Lo que surgió fue un producto híbrido que se puede contemplar en la misma constitución de 1978, un texto lleno de contradicciones ya que se debía al pacto entre élites dominantes de ayer – iglesia católica, fuerzas armadas, monarquía, poderes financieros… - con las que aspiraban a serlo en el futuro – partidos, sindicatos y nacionalistas catalanes y vascos. Eso explica, por ejemplo, que el texto constitucional afirmara que el estado no era confesional, pero, al mismo tiempo, se mencionará expresamente a la iglesia y se anunciaran los pactos con ella – pactos que, en puridad, estaban cerrados antes de la constitución – o que se insistiera entre la igualdad de las regiones, pero se señalaran dos niveles de autonomía y se incluyera el concierto económico que beneficia descaradamente a las Vascongadas y Navarra; o que se insistiera en la participación de los ciudadanos, pero se limitara ésta en la práctica al seguimiento de los partidos políticos; o que se hablara de la justicia independiente, pero se colocaran sus riendas en manos de los partidos, etc. Para cualquiera que leyera con interés la constitución debía resultar obvio que se trataba de una democracia limitada por los privilegios más o menos expresamente reconocidos de una serie de instancias. Pero la mayoría de los que la votaron en referéndum o no la entendieron o si llegaron a entenderla les pareció un enorme avance. Ciertamente, lo era.

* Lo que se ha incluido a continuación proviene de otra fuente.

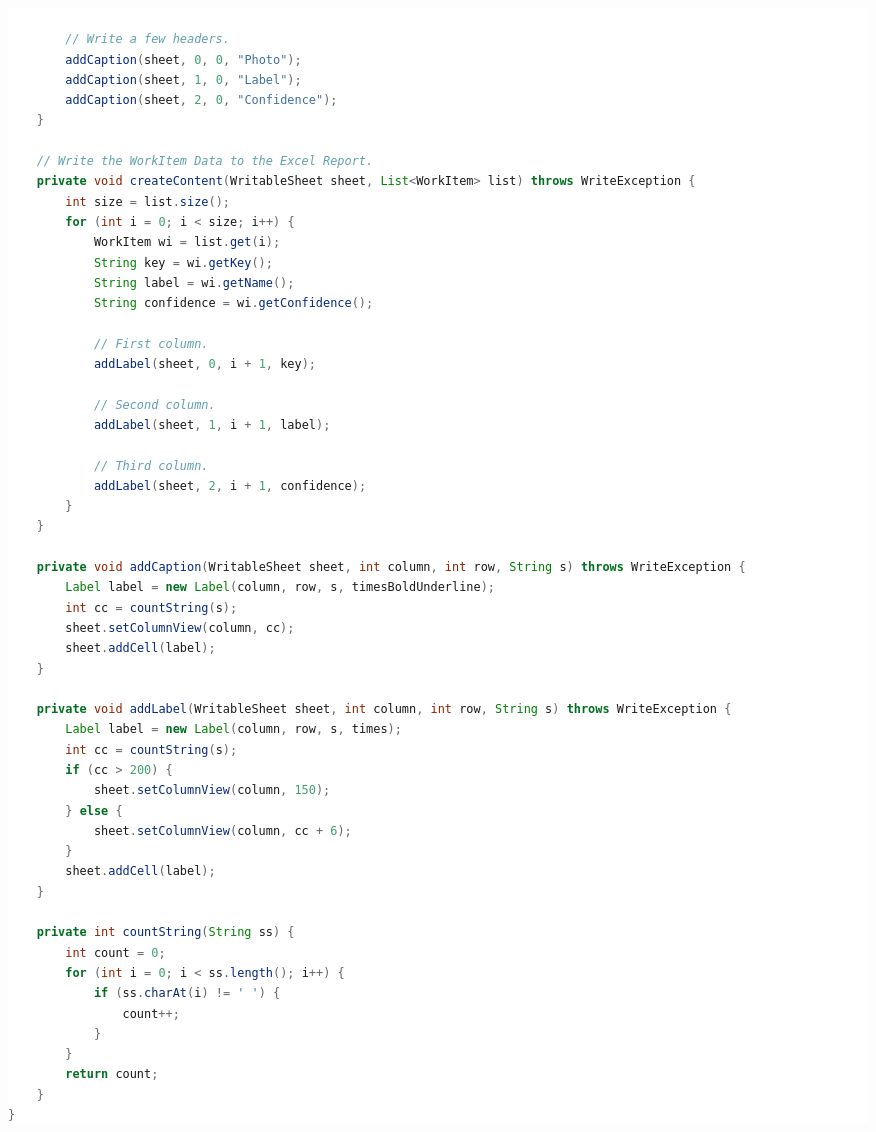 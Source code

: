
 ```java

        // Write a few headers.
        addCaption(sheet, 0, 0, "Photo");
        addCaption(sheet, 1, 0, "Label");
        addCaption(sheet, 2, 0, "Confidence");
    }

    // Write the WorkItem Data to the Excel Report.
    private void createContent(WritableSheet sheet, List<WorkItem> list) throws WriteException {
        int size = list.size();
        for (int i = 0; i < size; i++) {
            WorkItem wi = list.get(i);
            String key = wi.getKey();
            String label = wi.getName();
            String confidence = wi.getConfidence();

            // First column.
            addLabel(sheet, 0, i + 1, key);

            // Second column.
            addLabel(sheet, 1, i + 1, label);

            // Third column.
            addLabel(sheet, 2, i + 1, confidence);
        }
    }

    private void addCaption(WritableSheet sheet, int column, int row, String s) throws WriteException {
        Label label = new Label(column, row, s, timesBoldUnderline);
        int cc = countString(s);
        sheet.setColumnView(column, cc);
        sheet.addCell(label);
    }

    private void addLabel(WritableSheet sheet, int column, int row, String s) throws WriteException {
        Label label = new Label(column, row, s, times);
        int cc = countString(s);
        if (cc > 200) {
            sheet.setColumnView(column, 150);
        } else {
            sheet.setColumnView(column, cc + 6);
        }
        sheet.addCell(label);
    }

    private int countString(String ss) {
        int count = 0;
        for (int i = 0; i < ss.length(); i++) {
            if (ss.charAt(i) != ' ') {
                count++;
            }
        }
        return count;
    }
}
```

A pesar de ese enorme pecado original, el sistema democrático tuvo excelentes consecuencias. De entrada, las libertades impensables con el franquismo hicieron irrupción en la vida pública y privada. La diferencia era abismal y en favor del nuevo sistema. En segundo lugar, España no había logrado articular un estado, a pesar de los esfuerzos liberales, durante el siglo XIX y buena parte del XX. De hecho, la administración española comenzó a ser digna de tal nombre a partir de las leyes administrativas de López Rodó – trasunto del sistema francés – concebidas durante el franquismo. Su desarrollo real tuvo lugar a partir de la Transición. El hecho de que además los niveles administrativos se multiplicaran permitió dar entrada en la administración a millones de nuevos funcionarios. Ningún español se atrevería a día de hoy a decir que la administración funciona bien, pero los tres millones de funcionarios en números redondos son innegables. Finalmente, el sistema constitucional permitió que España entrara en la Comunidad Económica Europea lo que se tradujo en una lluvia de recursos sobre la nación que permitió acometer obras de infraestructura y crear puestos de trabajo.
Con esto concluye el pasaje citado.